WORK INSTRUCTION:
The answer must be every line of the data that holds the word "path".

(Saved entries)
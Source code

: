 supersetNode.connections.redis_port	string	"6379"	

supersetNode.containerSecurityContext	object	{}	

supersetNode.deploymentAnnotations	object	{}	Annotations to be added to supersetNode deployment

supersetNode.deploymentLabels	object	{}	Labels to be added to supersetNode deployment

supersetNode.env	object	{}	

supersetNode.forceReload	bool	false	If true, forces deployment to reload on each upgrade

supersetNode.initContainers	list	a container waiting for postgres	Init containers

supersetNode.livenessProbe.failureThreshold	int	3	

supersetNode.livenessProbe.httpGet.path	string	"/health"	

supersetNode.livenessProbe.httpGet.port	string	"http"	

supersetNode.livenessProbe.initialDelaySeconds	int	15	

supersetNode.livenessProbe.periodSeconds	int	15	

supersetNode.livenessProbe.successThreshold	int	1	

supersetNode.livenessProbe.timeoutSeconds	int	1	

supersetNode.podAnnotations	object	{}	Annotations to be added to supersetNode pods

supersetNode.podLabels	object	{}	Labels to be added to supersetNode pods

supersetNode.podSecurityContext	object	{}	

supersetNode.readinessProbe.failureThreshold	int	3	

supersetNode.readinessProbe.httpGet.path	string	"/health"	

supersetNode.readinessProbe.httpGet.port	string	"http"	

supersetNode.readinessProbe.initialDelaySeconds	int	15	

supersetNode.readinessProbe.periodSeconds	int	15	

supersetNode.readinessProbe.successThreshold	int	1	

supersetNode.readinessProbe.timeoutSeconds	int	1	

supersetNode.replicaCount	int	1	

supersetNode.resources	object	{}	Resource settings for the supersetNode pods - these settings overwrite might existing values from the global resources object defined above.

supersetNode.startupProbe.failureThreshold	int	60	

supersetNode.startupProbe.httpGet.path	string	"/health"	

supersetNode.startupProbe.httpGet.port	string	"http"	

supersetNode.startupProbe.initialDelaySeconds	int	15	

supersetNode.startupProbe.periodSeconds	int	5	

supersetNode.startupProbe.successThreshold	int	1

ANSWER BOX:
supersetNode.livenessProbe.httpGet.path	string	"/health"	
supersetNode.readinessProbe.httpGet.path	string	"/health"	
supersetNode.startupProbe.httpGet.path	string	"/health"	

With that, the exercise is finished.